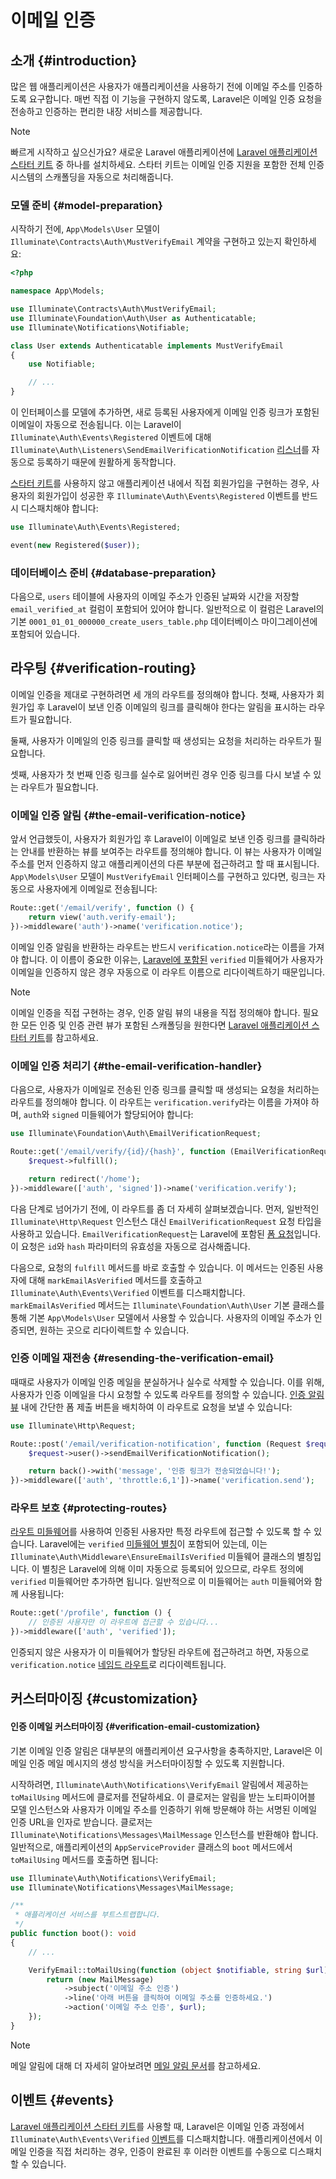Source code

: # 이메일 인증













## 소개 {#introduction}

많은 웹 애플리케이션은 사용자가 애플리케이션을 사용하기 전에 이메일 주소를 인증하도록 요구합니다. 매번 직접 이 기능을 구현하지 않도록, Laravel은 이메일 인증 요청을 전송하고 인증하는 편리한 내장 서비스를 제공합니다.

> [!NOTE]
> 빠르게 시작하고 싶으신가요? 새로운 Laravel 애플리케이션에 [Laravel 애플리케이션 스타터 키트](/laravel/12.x/starter-kits) 중 하나를 설치하세요. 스타터 키트는 이메일 인증 지원을 포함한 전체 인증 시스템의 스캐폴딩을 자동으로 처리해줍니다.


### 모델 준비 {#model-preparation}

시작하기 전에, `App\Models\User` 모델이 `Illuminate\Contracts\Auth\MustVerifyEmail` 계약을 구현하고 있는지 확인하세요:

```php
<?php

namespace App\Models;

use Illuminate\Contracts\Auth\MustVerifyEmail;
use Illuminate\Foundation\Auth\User as Authenticatable;
use Illuminate\Notifications\Notifiable;

class User extends Authenticatable implements MustVerifyEmail
{
    use Notifiable;

    // ...
}
```

이 인터페이스를 모델에 추가하면, 새로 등록된 사용자에게 이메일 인증 링크가 포함된 이메일이 자동으로 전송됩니다. 이는 Laravel이 `Illuminate\Auth\Events\Registered` 이벤트에 대해 `Illuminate\Auth\Listeners\SendEmailVerificationNotification` [리스너](/laravel/12.x/events)를 자동으로 등록하기 때문에 원활하게 동작합니다.

[스타터 키트](/laravel/12.x/starter-kits)를 사용하지 않고 애플리케이션 내에서 직접 회원가입을 구현하는 경우, 사용자의 회원가입이 성공한 후 `Illuminate\Auth\Events\Registered` 이벤트를 반드시 디스패치해야 합니다:

```php
use Illuminate\Auth\Events\Registered;

event(new Registered($user));
```


### 데이터베이스 준비 {#database-preparation}

다음으로, `users` 테이블에 사용자의 이메일 주소가 인증된 날짜와 시간을 저장할 `email_verified_at` 컬럼이 포함되어 있어야 합니다. 일반적으로 이 컬럼은 Laravel의 기본 `0001_01_01_000000_create_users_table.php` 데이터베이스 마이그레이션에 포함되어 있습니다.


## 라우팅 {#verification-routing}

이메일 인증을 제대로 구현하려면 세 개의 라우트를 정의해야 합니다. 첫째, 사용자가 회원가입 후 Laravel이 보낸 인증 이메일의 링크를 클릭해야 한다는 알림을 표시하는 라우트가 필요합니다.

둘째, 사용자가 이메일의 인증 링크를 클릭할 때 생성되는 요청을 처리하는 라우트가 필요합니다.

셋째, 사용자가 첫 번째 인증 링크를 실수로 잃어버린 경우 인증 링크를 다시 보낼 수 있는 라우트가 필요합니다.


### 이메일 인증 알림 {#the-email-verification-notice}

앞서 언급했듯이, 사용자가 회원가입 후 Laravel이 이메일로 보낸 인증 링크를 클릭하라는 안내를 반환하는 뷰를 보여주는 라우트를 정의해야 합니다. 이 뷰는 사용자가 이메일 주소를 먼저 인증하지 않고 애플리케이션의 다른 부분에 접근하려고 할 때 표시됩니다. `App\Models\User` 모델이 `MustVerifyEmail` 인터페이스를 구현하고 있다면, 링크는 자동으로 사용자에게 이메일로 전송됩니다:

```php
Route::get('/email/verify', function () {
    return view('auth.verify-email');
})->middleware('auth')->name('verification.notice');
```

이메일 인증 알림을 반환하는 라우트는 반드시 `verification.notice`라는 이름을 가져야 합니다. 이 이름이 중요한 이유는, [Laravel에 포함된](#protecting-routes) `verified` 미들웨어가 사용자가 이메일을 인증하지 않은 경우 자동으로 이 라우트 이름으로 리다이렉트하기 때문입니다.

> [!NOTE]
> 이메일 인증을 직접 구현하는 경우, 인증 알림 뷰의 내용을 직접 정의해야 합니다. 필요한 모든 인증 및 인증 관련 뷰가 포함된 스캐폴딩을 원한다면 [Laravel 애플리케이션 스타터 키트](/laravel/12.x/starter-kits)를 참고하세요.


### 이메일 인증 처리기 {#the-email-verification-handler}

다음으로, 사용자가 이메일로 전송된 인증 링크를 클릭할 때 생성되는 요청을 처리하는 라우트를 정의해야 합니다. 이 라우트는 `verification.verify`라는 이름을 가져야 하며, `auth`와 `signed` 미들웨어가 할당되어야 합니다:

```php
use Illuminate\Foundation\Auth\EmailVerificationRequest;

Route::get('/email/verify/{id}/{hash}', function (EmailVerificationRequest $request) {
    $request->fulfill();

    return redirect('/home');
})->middleware(['auth', 'signed'])->name('verification.verify');
```

다음 단계로 넘어가기 전에, 이 라우트를 좀 더 자세히 살펴보겠습니다. 먼저, 일반적인 `Illuminate\Http\Request` 인스턴스 대신 `EmailVerificationRequest` 요청 타입을 사용하고 있습니다. `EmailVerificationRequest`는 Laravel에 포함된 [폼 요청](/laravel/12.x/validation#form-request-validation)입니다. 이 요청은 `id`와 `hash` 파라미터의 유효성을 자동으로 검사해줍니다.

다음으로, 요청의 `fulfill` 메서드를 바로 호출할 수 있습니다. 이 메서드는 인증된 사용자에 대해 `markEmailAsVerified` 메서드를 호출하고 `Illuminate\Auth\Events\Verified` 이벤트를 디스패치합니다. `markEmailAsVerified` 메서드는 `Illuminate\Foundation\Auth\User` 기본 클래스를 통해 기본 `App\Models\User` 모델에서 사용할 수 있습니다. 사용자의 이메일 주소가 인증되면, 원하는 곳으로 리다이렉트할 수 있습니다.


### 인증 이메일 재전송 {#resending-the-verification-email}

때때로 사용자가 이메일 인증 메일을 분실하거나 실수로 삭제할 수 있습니다. 이를 위해, 사용자가 인증 이메일을 다시 요청할 수 있도록 라우트를 정의할 수 있습니다. [인증 알림 뷰](#the-email-verification-notice) 내에 간단한 폼 제출 버튼을 배치하여 이 라우트로 요청을 보낼 수 있습니다:

```php
use Illuminate\Http\Request;

Route::post('/email/verification-notification', function (Request $request) {
    $request->user()->sendEmailVerificationNotification();

    return back()->with('message', '인증 링크가 전송되었습니다!');
})->middleware(['auth', 'throttle:6,1'])->name('verification.send');
```


### 라우트 보호 {#protecting-routes}

[라우트 미들웨어](/laravel/12.x/middleware)를 사용하여 인증된 사용자만 특정 라우트에 접근할 수 있도록 할 수 있습니다. Laravel에는 `verified` [미들웨어 별칭](/laravel/12.x/middleware#middleware-aliases)이 포함되어 있는데, 이는 `Illuminate\Auth\Middleware\EnsureEmailIsVerified` 미들웨어 클래스의 별칭입니다. 이 별칭은 Laravel에 의해 이미 자동으로 등록되어 있으므로, 라우트 정의에 `verified` 미들웨어만 추가하면 됩니다. 일반적으로 이 미들웨어는 `auth` 미들웨어와 함께 사용됩니다:

```php
Route::get('/profile', function () {
    // 인증된 사용자만 이 라우트에 접근할 수 있습니다...
})->middleware(['auth', 'verified']);
```

인증되지 않은 사용자가 이 미들웨어가 할당된 라우트에 접근하려고 하면, 자동으로 `verification.notice` [네임드 라우트](/laravel/12.x/routing#named-routes)로 리다이렉트됩니다.


## 커스터마이징 {#customization}


#### 인증 이메일 커스터마이징 {#verification-email-customization}

기본 이메일 인증 알림은 대부분의 애플리케이션 요구사항을 충족하지만, Laravel은 이메일 인증 메일 메시지의 생성 방식을 커스터마이징할 수 있도록 지원합니다.

시작하려면, `Illuminate\Auth\Notifications\VerifyEmail` 알림에서 제공하는 `toMailUsing` 메서드에 클로저를 전달하세요. 이 클로저는 알림을 받는 노티파이어블 모델 인스턴스와 사용자가 이메일 주소를 인증하기 위해 방문해야 하는 서명된 이메일 인증 URL을 인자로 받습니다. 클로저는 `Illuminate\Notifications\Messages\MailMessage` 인스턴스를 반환해야 합니다. 일반적으로, 애플리케이션의 `AppServiceProvider` 클래스의 `boot` 메서드에서 `toMailUsing` 메서드를 호출하면 됩니다:

```php
use Illuminate\Auth\Notifications\VerifyEmail;
use Illuminate\Notifications\Messages\MailMessage;

/**
 * 애플리케이션 서비스를 부트스트랩합니다.
 */
public function boot(): void
{
    // ...

    VerifyEmail::toMailUsing(function (object $notifiable, string $url) {
        return (new MailMessage)
            ->subject('이메일 주소 인증')
            ->line('아래 버튼을 클릭하여 이메일 주소를 인증하세요.')
            ->action('이메일 주소 인증', $url);
    });
}
```

> [!NOTE]
> 메일 알림에 대해 더 자세히 알아보려면 [메일 알림 문서](/laravel/12.x/notifications#mail-notifications)를 참고하세요.


## 이벤트 {#events}

[Laravel 애플리케이션 스타터 키트](/laravel/12.x/starter-kits)를 사용할 때, Laravel은 이메일 인증 과정에서 `Illuminate\Auth\Events\Verified` [이벤트](/laravel/12.x/events)를 디스패치합니다. 애플리케이션에서 이메일 인증을 직접 처리하는 경우, 인증이 완료된 후 이러한 이벤트를 수동으로 디스패치할 수 있습니다.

- - - - -

■ WHAT TO DO:
Given the records above, return exactly the lines starting at the line containing "스캐폴딩을 자동으로 처리해줍니다." and ending at the line containing "이 인터페이스를 모델에", including both.

■ RESULT OF THIS TASK:
> 빠르게 시작하고 싶으신가요? 새로운 Laravel 애플리케이션에 [Laravel 애플리케이션 스타터 키트](/laravel/12.x/starter-kits) 중 하나를 설치하세요. 스타터 키트는 이메일 인증 지원을 포함한 전체 인증 시스템의 스캐폴딩을 자동으로 처리해줍니다.


### 모델 준비 {#model-preparation}

시작하기 전에, `App\Models\User` 모델이 `Illuminate\Contracts\Auth\MustVerifyEmail` 계약을 구현하고 있는지 확인하세요:

```php
<?php

namespace App\Models;

use Illuminate\Contracts\Auth\MustVerifyEmail;
use Illuminate\Foundation\Auth\User as Authenticatable;
use Illuminate\Notifications\Notifiable;

class User extends Authenticatable implements MustVerifyEmail
{
    use Notifiable;

    // ...
}
```

이 인터페이스를 모델에 추가하면, 새로 등록된 사용자에게 이메일 인증 링크가 포함된 이메일이 자동으로 전송됩니다. 이는 Laravel이 `Illuminate\Auth\Events\Registered` 이벤트에 대해 `Illuminate\Auth\Listeners\SendEmailVerificationNotification` [리스너](/laravel/12.x/events)를 자동으로 등록하기 때문에 원활하게 동작합니다.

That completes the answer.